Den geringsten Klimagasausstoß hat die Dienstwagenflotte der Bremer
Landesregierung. Die grünschwarze Landesregierung von Baden-Württemberg fällt bis auf die Verkehrs- und Umweltminister mit ihren Dienstwagen durch und landet im Ländervergleich nur auf Platz zwölf, zwei Plätze hinter dem Freistaat Bayern. Allerdings berücksichtigt die DUH den Unterschied zwischen Flächenstaaten wie Bayern und Baden-Württemberg und Stadtstaaten wie Bremen nicht. Dabei sind die Wege für einen Minister aus Stuttgart zu Terminen im Land weiter als bei einem Amtskollegen in Berlin.
Laut DUH stößt der MercedesBenz S560e des baden-württembergischen Ministerpräsidenten Winfried Kretschmann 263 g/km CO2 aus und erhält somit eine Rote Karte. Eine Sprecherin des Staatsministeriums Baden-Württemberg sagte der „Schwäbischen Zeitung“, dass die DUH nicht berücksichtige, dass Ministerpräsident Kretschmann den benannten Dienstwagen nur für außerstädtische Fahrten nutze. „Auch finden die vollelektrischen Dienstfahrzeuge, die in Stuttgart und Berlin zum Einsatz kommen, im Check keine Berücksichtigung – obwohl der Ministerpräsident zum Beispiel in Berlin in neun Jahren keinen Meter mit einem fossilen Verbrenner gefahren ist, sondern nur mit E-Auto oder Fuel cell.“
Christian Jung (FDP), Bundestagsabgeordneter und Verkehrsexperte seiner Fraktion, sieht in der Dienstwagen-Analyse „viele Denkfehler“. Ein Ministerpräsident könne schon aus Sicherheitsgründen „nie rein elektrisch fahren“, weil er „oftmals gepanzert“und somit mit einem schwereren Fahrzeug unterwegs sei. „Ich halte zudem die Fixierung auf den CO2-Ausstoß in Gramm pro Kilometer als alleiniges Vergleichsmerkmal für unseriös“, so Jung. Man müsse weitere Faktoren berücksichtigen, etwa die Energie und die seltenen Rohstoffe, die bei der Batterieproduktion für E-Autos verbraucht werden.

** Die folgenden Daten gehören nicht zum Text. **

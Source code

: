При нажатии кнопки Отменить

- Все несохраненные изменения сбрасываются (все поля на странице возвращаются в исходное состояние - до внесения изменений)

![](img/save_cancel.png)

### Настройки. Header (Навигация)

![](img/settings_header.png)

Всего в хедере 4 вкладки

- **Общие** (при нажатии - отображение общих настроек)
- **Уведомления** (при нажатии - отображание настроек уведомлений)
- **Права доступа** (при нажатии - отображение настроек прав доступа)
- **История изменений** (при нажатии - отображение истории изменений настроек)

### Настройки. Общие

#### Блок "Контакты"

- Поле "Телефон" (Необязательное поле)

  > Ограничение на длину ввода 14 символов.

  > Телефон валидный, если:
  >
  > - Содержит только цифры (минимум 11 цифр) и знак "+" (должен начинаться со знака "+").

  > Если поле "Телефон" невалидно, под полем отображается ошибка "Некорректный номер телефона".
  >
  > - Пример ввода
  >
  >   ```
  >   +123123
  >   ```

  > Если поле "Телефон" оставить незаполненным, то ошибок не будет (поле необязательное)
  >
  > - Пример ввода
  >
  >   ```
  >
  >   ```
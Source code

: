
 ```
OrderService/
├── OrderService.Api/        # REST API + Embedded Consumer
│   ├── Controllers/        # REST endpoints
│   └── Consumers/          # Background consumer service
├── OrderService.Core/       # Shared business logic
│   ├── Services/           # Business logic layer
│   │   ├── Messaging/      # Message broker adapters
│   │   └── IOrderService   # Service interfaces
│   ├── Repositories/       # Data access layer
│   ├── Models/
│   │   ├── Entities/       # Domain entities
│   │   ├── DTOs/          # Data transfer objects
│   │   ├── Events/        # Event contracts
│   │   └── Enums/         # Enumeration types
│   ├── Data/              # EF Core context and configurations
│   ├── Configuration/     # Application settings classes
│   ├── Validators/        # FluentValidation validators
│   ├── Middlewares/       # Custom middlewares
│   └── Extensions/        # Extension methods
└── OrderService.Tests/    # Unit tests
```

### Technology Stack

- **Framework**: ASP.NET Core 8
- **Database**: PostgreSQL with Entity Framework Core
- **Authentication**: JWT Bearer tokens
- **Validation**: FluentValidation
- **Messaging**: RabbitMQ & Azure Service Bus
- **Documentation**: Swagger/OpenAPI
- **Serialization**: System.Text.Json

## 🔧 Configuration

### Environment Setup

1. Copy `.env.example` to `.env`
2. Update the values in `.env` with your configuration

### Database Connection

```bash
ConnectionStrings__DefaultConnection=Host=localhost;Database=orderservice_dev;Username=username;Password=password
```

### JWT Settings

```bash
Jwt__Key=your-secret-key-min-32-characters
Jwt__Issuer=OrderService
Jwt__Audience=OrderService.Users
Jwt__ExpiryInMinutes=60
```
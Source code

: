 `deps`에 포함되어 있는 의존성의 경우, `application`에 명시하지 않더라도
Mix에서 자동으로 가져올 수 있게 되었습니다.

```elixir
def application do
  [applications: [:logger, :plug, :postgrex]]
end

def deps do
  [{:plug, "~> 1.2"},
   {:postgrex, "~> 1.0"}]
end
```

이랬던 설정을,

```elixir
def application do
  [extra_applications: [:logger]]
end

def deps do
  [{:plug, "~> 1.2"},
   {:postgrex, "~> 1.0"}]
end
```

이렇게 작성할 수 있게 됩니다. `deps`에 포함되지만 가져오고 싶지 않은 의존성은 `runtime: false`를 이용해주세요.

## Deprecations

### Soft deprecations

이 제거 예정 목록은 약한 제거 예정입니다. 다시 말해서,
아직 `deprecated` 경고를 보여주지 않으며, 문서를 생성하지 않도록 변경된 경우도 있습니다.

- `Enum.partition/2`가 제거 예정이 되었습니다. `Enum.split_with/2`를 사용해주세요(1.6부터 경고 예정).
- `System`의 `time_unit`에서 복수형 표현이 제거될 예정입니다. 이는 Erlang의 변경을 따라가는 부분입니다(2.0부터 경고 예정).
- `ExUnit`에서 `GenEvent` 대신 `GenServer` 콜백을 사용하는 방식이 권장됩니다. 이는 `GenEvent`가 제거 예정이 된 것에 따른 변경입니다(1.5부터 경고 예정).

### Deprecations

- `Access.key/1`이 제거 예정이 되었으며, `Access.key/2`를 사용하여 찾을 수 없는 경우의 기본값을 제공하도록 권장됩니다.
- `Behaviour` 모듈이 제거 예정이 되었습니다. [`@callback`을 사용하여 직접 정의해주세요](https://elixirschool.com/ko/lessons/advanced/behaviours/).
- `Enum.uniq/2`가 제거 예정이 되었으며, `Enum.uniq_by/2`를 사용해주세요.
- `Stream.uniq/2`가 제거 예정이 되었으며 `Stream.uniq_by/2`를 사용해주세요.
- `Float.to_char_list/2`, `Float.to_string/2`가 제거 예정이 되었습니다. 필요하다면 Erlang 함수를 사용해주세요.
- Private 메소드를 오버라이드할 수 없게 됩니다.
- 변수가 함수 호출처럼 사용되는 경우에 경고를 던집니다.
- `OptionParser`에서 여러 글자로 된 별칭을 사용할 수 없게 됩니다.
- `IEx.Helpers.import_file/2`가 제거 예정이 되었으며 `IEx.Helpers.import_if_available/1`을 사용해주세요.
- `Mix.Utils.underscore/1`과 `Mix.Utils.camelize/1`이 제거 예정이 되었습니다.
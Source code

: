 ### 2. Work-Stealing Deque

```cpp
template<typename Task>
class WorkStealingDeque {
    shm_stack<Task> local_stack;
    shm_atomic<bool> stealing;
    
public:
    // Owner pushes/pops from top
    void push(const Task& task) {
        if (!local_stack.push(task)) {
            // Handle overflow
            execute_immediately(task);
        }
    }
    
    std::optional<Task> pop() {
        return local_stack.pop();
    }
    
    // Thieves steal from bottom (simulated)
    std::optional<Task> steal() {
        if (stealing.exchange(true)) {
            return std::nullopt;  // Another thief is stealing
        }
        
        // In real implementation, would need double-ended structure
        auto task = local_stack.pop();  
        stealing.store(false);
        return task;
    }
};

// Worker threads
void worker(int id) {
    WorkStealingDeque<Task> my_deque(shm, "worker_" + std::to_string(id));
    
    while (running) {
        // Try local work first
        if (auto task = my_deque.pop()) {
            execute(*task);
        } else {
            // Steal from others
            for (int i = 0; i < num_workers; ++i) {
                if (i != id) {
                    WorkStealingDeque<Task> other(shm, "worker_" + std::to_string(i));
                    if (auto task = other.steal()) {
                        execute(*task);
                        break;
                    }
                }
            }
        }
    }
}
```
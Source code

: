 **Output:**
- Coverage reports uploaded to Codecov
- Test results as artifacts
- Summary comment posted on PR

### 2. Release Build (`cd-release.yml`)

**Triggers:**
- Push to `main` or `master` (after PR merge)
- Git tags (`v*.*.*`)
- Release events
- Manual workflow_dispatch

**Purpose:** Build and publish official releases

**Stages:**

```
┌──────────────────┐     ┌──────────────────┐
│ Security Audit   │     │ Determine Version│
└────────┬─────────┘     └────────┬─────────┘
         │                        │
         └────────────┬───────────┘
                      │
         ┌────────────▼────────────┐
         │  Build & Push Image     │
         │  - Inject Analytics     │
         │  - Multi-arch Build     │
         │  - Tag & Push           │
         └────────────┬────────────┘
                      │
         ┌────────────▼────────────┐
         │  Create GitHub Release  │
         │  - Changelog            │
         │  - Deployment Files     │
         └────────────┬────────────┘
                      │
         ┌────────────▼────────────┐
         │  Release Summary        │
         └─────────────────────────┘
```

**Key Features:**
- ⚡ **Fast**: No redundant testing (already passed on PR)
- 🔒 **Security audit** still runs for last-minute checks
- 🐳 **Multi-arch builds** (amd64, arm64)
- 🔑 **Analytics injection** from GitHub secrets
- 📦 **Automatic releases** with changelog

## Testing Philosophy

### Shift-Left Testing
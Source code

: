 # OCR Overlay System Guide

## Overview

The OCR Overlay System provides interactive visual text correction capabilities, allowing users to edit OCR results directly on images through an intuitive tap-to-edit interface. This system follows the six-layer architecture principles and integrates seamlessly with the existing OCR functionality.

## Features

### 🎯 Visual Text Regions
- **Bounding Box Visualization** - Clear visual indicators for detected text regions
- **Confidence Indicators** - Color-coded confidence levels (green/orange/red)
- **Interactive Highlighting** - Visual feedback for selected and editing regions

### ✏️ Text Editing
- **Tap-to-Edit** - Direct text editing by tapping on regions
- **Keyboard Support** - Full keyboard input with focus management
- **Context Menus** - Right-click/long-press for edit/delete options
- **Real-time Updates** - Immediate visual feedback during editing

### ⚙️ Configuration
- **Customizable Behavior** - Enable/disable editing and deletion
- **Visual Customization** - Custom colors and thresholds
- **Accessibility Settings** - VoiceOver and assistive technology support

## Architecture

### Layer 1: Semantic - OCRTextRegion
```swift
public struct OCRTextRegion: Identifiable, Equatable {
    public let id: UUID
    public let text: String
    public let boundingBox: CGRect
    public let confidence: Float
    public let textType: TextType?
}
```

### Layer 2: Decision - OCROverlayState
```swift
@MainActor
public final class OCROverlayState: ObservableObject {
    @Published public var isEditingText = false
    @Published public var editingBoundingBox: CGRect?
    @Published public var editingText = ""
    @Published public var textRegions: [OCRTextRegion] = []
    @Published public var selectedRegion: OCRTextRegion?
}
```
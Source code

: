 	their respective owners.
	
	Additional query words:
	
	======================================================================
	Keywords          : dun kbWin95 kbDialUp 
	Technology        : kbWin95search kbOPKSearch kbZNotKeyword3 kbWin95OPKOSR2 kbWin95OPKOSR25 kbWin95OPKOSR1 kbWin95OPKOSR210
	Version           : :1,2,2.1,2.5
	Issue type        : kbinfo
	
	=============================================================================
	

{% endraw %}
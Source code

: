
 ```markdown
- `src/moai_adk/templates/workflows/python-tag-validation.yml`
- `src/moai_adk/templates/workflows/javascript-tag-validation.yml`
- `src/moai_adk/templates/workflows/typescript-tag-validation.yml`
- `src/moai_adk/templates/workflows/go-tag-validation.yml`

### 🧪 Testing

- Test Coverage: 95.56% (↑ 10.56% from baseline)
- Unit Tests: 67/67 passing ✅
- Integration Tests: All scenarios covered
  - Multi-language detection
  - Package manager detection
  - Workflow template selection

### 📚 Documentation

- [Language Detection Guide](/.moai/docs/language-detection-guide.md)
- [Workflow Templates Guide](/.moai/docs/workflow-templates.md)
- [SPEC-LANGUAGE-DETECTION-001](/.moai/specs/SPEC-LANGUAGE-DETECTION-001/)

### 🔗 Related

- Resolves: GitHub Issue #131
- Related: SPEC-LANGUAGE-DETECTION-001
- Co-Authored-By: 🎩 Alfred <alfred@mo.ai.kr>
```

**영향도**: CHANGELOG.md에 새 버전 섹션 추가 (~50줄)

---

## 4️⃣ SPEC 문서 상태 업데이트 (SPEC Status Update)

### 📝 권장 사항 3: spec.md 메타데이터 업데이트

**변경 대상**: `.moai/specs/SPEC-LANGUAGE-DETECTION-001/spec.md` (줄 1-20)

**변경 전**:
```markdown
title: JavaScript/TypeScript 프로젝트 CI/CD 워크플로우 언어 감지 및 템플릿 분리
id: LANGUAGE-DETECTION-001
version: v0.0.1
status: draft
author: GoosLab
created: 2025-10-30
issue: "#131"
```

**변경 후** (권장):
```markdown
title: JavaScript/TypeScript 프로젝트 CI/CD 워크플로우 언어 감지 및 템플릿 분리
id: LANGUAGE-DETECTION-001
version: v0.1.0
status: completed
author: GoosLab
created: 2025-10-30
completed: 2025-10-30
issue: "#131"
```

Außerdem dürfe man laut Jung angesichts der wirtschaftlich angespannten Lage in der Automobilindustrie nicht vergessen: Der Mercedes des Südwest-Regierungschefs und der BMW seines bayerischen Amtskollegen Markus Söder (CSU) seien „zwei wirklich tolle Autos, bei deren Produktion sehr viele badenwürttembergische Zulieferer-Unternehmen mit sehr vielen Arbeitsplätzen beteiligt sind“.